> _What you have to do_:
When you reach the line that contains "[cad-host]/cad/object/account/name like '%Genepoint%'" in the entries below, begin returning lines exactly as written and continue through the last one.

(Stored entries)
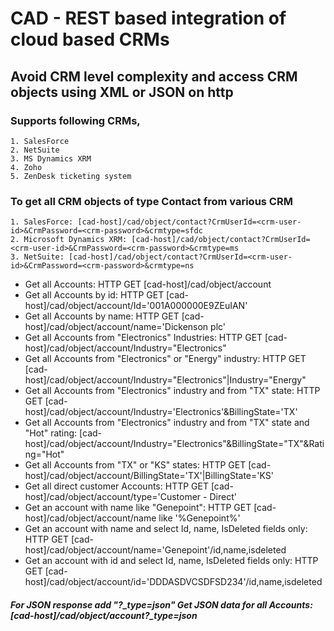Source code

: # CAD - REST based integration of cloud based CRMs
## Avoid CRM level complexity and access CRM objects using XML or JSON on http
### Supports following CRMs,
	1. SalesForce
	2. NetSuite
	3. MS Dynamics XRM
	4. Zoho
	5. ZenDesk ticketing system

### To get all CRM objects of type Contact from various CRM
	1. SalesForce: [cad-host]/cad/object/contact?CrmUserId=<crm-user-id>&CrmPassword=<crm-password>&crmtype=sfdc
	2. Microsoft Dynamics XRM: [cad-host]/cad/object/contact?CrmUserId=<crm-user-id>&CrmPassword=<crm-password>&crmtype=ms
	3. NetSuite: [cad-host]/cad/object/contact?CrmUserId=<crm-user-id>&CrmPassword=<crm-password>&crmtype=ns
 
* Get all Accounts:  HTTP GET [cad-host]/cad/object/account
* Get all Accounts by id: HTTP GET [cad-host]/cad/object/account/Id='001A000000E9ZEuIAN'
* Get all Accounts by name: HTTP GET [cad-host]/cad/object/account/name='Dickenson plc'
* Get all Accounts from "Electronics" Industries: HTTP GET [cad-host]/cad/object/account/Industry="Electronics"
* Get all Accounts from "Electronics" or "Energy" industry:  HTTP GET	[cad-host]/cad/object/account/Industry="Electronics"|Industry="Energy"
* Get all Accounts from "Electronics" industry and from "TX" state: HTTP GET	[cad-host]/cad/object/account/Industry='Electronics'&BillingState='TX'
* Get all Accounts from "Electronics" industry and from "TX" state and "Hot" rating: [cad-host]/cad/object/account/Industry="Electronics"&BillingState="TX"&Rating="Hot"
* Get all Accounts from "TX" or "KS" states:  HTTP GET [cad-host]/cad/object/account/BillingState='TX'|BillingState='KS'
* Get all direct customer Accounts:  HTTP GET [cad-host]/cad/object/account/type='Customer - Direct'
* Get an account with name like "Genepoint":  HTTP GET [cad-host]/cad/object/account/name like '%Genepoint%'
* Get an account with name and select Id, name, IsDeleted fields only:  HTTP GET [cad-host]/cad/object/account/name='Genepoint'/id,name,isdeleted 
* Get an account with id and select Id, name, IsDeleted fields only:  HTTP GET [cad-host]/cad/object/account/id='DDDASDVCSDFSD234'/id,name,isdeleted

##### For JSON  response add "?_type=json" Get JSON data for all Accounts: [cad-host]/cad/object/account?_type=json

> _Finished task_:
* Get an account with name like "Genepoint":  HTTP GET [cad-host]/cad/object/account/name like '%Genepoint%'
* Get an account with name and select Id, name, IsDeleted fields only:  HTTP GET [cad-host]/cad/object/account/name='Genepoint'/id,name,isdeleted 
* Get an account with id and select Id, name, IsDeleted fields only:  HTTP GET [cad-host]/cad/object/account/id='DDDASDVCSDFSD234'/id,name,isdeleted

##### For JSON  response add "?_type=json" Get JSON data for all Accounts: [cad-host]/cad/object/account?_type=json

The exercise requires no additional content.